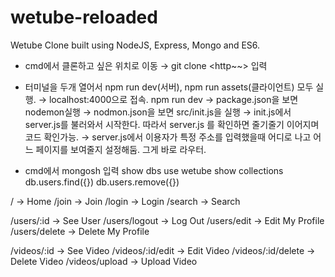 # wetube-reloaded
Wetube Clone built using NodeJS, Express, Mongo and ES6.

- cmd에서 클론하고 싶은 위치로 이동 → git clone <http~~> 입력

- 터미널을 두개 열어서 npm run dev(서버), npm run assets(클라이언트) 모두 실행.
→ localhost:4000으로 접속.
npm run dev
→ package.json을 보면 nodemon실행
→ nodmon.json을 보면 src/init.js을 실행
→ init.js에서 server.js를 불러와서 시작한다. 따라서 server.js 를 확인하면 줄기줄기 이어지며 코드 확인가능.
→ server.js에서 이용자가 특정 주소를 입력했을때 어디로 나고 어느 페이지를 보여줄지 설정해둠. 그게 바로 라우터.

- cmd에서 mongosh 입력
show dbs
use wetube
show collections
db.users.find({})
db.users.remove({})

/ → Home
/join → Join
/login → Login
/search → Search

/users/:id → See User
/users/logout → Log Out
/users/edit → Edit My Profile
/users/delete → Delete My Profile

/videos/:id → See Video
/videos/:id/edit → Edit Video
/videos/:id/delete → Delete Video
/videos/upload → Upload Video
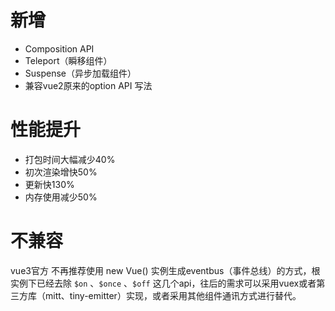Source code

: # 新增

- Composition API
- Teleport（瞬移组件）
- Suspense（异步加载组件）
- 兼容vue2原来的option API 写法





# 性能提升

- 打包时间大幅减少40%
- 初次渲染增快50%
- 更新快130%
- 内存使用减少50%







# 不兼容

vue3官方 不再推荐使用 new Vue() 实例生成eventbus（事件总线）的方式，根实例下已经去除 `$on` 、`$once` 、`$off` 这几个api，往后的需求可以采用vuex或者第三方库（mitt、tiny-emitter）实现，或者采用其他组件通讯方式进行替代。
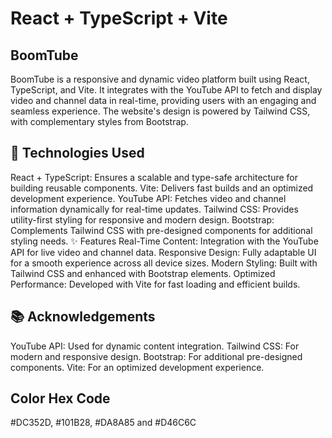 # React + TypeScript + Vite

## BoomTube

BoomTube is a responsive and dynamic video platform built using React, TypeScript, and Vite. It integrates with the YouTube API to fetch and display video and channel data in real-time, providing users with an engaging and seamless experience. The website's design is powered by Tailwind CSS, with complementary styles from Bootstrap.

## 🚀 Technologies Used

React + TypeScript: Ensures a scalable and type-safe architecture for building reusable components.
Vite: Delivers fast builds and an optimized development experience.
YouTube API: Fetches video and channel information dynamically for real-time updates.
Tailwind CSS: Provides utility-first styling for responsive and modern design.
Bootstrap: Complements Tailwind CSS with pre-designed components for additional styling needs.
✨ Features
Real-Time Content: Integration with the YouTube API for live video and channel data.
Responsive Design: Fully adaptable UI for a smooth experience across all device sizes.
Modern Styling: Built with Tailwind CSS and enhanced with Bootstrap elements.
Optimized Performance: Developed with Vite for fast loading and efficient builds.

## 📚 Acknowledgements

YouTube API: Used for dynamic content integration.
Tailwind CSS: For modern and responsive design.
Bootstrap: For additional pre-designed components.
Vite: For an optimized development experience.

## Color Hex Code

 #DC352D, #101B28, #DA8A85 and #D46C6C
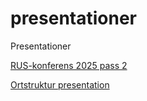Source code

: # presentationer
Presentationer


[RUS-konferens 2025 pass 2](https://region-vastmanland.github.io/presentationer/RUS_pass2.html)

[Ortstruktur presentation](https://region-vastmanland.github.io/presentationer/Kartpresentation.html)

━━━━━━━━━━

Skipping the pictures, print the lines in the listing above exactly as written, starting at the line with "- cmd에서 클론하고" and ending at the line with "React + TypeScript: Ensures", both included.

◆ **Response for this exercise**:
- cmd에서 클론하고 싶은 위치로 이동 → git clone <http~~> 입력

- 터미널을 두개 열어서 npm run dev(서버), npm run assets(클라이언트) 모두 실행.
→ localhost:4000으로 접속.
npm run dev
→ package.json을 보면 nodemon실행
→ nodmon.json을 보면 src/init.js을 실행
→ init.js에서 server.js를 불러와서 시작한다. 따라서 server.js 를 확인하면 줄기줄기 이어지며 코드 확인가능.
→ server.js에서 이용자가 특정 주소를 입력했을때 어디로 나고 어느 페이지를 보여줄지 설정해둠. 그게 바로 라우터.

- cmd에서 mongosh 입력
show dbs
use wetube
show collections
db.users.find({})
db.users.remove({})

/ → Home
/join → Join
/login → Login
/search → Search

/users/:id → See User
/users/logout → Log Out
/users/edit → Edit My Profile
/users/delete → Delete My Profile

/videos/:id → See Video
/videos/:id/edit → Edit Video
/videos/:id/delete → Delete Video
/videos/upload → Upload Video
Source code

: # 新增

- Composition API
- Teleport（瞬移组件）
- Suspense（异步加载组件）
- 兼容vue2原来的option API 写法





# 性能提升

- 打包时间大幅减少40%
- 初次渲染增快50%
- 更新快130%
- 内存使用减少50%







# 不兼容

vue3官方 不再推荐使用 new Vue() 实例生成eventbus（事件总线）的方式，根实例下已经去除 `$on` 、`$once` 、`$off` 这几个api，往后的需求可以采用vuex或者第三方库（mitt、tiny-emitter）实现，或者采用其他组件通讯方式进行替代。
 # React + TypeScript + Vite

## BoomTube

BoomTube is a responsive and dynamic video platform built using React, TypeScript, and Vite. It integrates with the YouTube API to fetch and display video and channel data in real-time, providing users with an engaging and seamless experience. The website's design is powered by Tailwind CSS, with complementary styles from Bootstrap.

## 🚀 Technologies Used

React + TypeScript: Ensures a scalable and type-safe architecture for building reusable components.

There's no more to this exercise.